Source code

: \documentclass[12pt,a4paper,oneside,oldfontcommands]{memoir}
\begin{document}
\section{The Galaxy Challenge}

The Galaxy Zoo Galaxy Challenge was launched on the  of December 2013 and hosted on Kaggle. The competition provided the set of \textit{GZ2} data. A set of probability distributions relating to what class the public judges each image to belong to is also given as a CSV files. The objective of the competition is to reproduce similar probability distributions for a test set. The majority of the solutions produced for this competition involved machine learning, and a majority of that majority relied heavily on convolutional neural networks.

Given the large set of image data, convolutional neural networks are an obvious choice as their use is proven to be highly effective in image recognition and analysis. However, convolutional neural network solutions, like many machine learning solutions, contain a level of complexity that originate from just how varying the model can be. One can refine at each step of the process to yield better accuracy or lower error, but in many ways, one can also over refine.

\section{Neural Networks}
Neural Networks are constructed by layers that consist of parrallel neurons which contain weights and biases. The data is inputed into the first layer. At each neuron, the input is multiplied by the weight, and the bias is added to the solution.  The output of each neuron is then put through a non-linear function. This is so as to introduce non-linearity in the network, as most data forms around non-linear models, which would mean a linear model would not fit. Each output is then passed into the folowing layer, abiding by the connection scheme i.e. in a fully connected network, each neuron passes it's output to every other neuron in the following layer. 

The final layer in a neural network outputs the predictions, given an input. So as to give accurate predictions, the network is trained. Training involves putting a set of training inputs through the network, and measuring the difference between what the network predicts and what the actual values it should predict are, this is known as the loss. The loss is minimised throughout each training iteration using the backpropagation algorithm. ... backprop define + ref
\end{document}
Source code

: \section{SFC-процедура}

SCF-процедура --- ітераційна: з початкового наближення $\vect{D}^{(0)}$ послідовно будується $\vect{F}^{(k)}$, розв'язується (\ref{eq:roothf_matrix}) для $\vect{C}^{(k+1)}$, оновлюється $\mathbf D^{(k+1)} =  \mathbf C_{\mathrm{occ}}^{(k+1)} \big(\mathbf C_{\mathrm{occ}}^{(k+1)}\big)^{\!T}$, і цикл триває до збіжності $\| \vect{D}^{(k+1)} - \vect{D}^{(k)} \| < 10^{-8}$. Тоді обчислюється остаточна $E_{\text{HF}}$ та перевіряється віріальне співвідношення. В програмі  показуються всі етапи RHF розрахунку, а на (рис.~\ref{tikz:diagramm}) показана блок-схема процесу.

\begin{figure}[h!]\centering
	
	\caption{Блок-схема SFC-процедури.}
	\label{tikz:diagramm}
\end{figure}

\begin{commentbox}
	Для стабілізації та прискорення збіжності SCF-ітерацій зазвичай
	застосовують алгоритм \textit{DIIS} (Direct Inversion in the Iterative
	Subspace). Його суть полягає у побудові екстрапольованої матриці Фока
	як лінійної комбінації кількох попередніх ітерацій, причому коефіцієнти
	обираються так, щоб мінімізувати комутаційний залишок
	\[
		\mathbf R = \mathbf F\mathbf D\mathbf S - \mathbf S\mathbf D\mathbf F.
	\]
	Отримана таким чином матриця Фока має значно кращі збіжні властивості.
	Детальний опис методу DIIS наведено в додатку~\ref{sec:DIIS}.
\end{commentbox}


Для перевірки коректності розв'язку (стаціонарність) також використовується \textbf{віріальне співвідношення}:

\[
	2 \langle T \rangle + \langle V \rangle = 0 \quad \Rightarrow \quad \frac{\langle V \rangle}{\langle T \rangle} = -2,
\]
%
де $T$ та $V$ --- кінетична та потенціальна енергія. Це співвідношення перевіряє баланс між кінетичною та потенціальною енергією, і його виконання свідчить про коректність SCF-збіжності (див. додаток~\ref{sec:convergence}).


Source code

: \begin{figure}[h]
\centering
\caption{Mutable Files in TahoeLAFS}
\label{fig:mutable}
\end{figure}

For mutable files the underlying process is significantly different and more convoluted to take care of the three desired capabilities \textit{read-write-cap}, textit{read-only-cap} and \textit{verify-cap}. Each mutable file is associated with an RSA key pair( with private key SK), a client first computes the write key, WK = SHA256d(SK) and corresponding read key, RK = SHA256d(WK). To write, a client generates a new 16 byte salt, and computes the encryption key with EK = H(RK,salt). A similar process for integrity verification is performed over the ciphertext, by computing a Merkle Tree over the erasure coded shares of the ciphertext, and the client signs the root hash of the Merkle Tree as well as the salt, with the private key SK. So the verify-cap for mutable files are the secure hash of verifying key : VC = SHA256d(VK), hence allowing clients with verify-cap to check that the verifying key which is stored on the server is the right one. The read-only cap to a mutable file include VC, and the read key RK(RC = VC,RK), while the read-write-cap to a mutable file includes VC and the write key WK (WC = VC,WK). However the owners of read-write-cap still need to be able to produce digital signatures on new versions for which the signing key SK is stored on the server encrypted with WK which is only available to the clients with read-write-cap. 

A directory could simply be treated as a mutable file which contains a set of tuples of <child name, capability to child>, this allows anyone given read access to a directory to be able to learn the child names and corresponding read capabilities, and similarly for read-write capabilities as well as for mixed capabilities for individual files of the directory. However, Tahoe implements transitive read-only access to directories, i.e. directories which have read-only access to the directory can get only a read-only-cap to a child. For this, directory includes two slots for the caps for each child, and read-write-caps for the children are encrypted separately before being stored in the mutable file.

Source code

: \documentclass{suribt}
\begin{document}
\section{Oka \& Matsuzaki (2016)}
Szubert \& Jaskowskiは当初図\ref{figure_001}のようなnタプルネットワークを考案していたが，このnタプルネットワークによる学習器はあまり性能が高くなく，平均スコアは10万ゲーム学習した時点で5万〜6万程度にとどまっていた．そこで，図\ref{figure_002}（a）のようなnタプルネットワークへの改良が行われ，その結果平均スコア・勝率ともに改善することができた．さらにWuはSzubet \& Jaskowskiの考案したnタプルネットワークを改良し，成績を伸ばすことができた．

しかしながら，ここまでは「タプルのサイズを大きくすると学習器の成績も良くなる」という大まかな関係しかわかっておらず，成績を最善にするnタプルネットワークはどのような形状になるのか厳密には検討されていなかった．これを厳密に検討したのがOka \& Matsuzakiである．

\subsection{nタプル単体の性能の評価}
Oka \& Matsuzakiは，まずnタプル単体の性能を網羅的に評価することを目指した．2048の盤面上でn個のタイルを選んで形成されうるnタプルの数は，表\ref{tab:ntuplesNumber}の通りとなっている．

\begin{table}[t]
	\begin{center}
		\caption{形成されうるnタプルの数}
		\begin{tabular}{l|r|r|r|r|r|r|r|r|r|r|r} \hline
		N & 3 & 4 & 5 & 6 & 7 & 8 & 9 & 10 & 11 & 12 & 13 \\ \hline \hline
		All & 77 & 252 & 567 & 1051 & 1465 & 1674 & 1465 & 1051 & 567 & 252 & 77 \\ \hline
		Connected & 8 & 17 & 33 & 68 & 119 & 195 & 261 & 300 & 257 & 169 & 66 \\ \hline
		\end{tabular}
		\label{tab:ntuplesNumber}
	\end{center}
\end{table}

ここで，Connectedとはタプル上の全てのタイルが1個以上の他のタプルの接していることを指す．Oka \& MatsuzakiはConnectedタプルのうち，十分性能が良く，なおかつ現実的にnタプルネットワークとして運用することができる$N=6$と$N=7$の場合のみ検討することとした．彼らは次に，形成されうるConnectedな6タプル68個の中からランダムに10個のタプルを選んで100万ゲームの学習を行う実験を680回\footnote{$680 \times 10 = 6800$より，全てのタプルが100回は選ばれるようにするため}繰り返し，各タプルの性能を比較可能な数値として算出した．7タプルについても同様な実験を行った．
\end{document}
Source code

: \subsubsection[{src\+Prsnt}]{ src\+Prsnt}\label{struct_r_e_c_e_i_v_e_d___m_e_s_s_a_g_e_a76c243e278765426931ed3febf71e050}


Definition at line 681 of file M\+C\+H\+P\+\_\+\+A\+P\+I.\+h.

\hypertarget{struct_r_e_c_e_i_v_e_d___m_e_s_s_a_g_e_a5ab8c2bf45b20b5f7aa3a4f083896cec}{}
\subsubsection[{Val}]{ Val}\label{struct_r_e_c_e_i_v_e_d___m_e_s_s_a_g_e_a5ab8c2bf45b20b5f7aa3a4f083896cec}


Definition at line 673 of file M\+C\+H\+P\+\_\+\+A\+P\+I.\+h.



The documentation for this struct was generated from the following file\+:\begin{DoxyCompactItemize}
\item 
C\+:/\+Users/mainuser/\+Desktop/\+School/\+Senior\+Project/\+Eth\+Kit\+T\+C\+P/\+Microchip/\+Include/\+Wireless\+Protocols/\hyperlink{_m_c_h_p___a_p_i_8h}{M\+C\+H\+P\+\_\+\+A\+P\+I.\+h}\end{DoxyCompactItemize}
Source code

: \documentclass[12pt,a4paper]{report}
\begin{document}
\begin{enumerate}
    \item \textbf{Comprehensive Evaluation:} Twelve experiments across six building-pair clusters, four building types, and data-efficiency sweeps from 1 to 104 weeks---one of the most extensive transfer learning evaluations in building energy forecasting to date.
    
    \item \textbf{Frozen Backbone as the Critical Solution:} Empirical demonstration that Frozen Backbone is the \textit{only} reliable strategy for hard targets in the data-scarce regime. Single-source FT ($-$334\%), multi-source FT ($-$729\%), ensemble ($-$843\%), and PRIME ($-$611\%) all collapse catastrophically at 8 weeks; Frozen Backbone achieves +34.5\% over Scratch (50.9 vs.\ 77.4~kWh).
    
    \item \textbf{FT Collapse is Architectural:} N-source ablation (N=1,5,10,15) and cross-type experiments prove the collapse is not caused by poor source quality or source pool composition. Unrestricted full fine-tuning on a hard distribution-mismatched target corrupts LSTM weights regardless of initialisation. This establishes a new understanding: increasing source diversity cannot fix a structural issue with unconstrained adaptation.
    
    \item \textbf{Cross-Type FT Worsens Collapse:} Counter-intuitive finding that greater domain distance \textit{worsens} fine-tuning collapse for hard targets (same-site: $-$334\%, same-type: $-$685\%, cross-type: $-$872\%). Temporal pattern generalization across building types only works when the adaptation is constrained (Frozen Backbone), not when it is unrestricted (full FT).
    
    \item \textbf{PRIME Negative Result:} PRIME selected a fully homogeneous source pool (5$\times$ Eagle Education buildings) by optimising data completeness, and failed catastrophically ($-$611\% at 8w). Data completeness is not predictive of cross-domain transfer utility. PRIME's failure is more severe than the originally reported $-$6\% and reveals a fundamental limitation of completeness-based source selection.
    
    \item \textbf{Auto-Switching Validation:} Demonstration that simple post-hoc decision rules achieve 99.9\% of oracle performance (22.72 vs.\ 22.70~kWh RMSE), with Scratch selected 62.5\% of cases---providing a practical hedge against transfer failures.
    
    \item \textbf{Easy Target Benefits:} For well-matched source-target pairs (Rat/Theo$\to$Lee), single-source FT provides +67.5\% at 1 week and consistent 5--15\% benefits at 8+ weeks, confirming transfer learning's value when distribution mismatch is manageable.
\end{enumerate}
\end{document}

Action item — Please give, as a bare number, how many lines in the listing above contain "DIIS".

Task solution — 2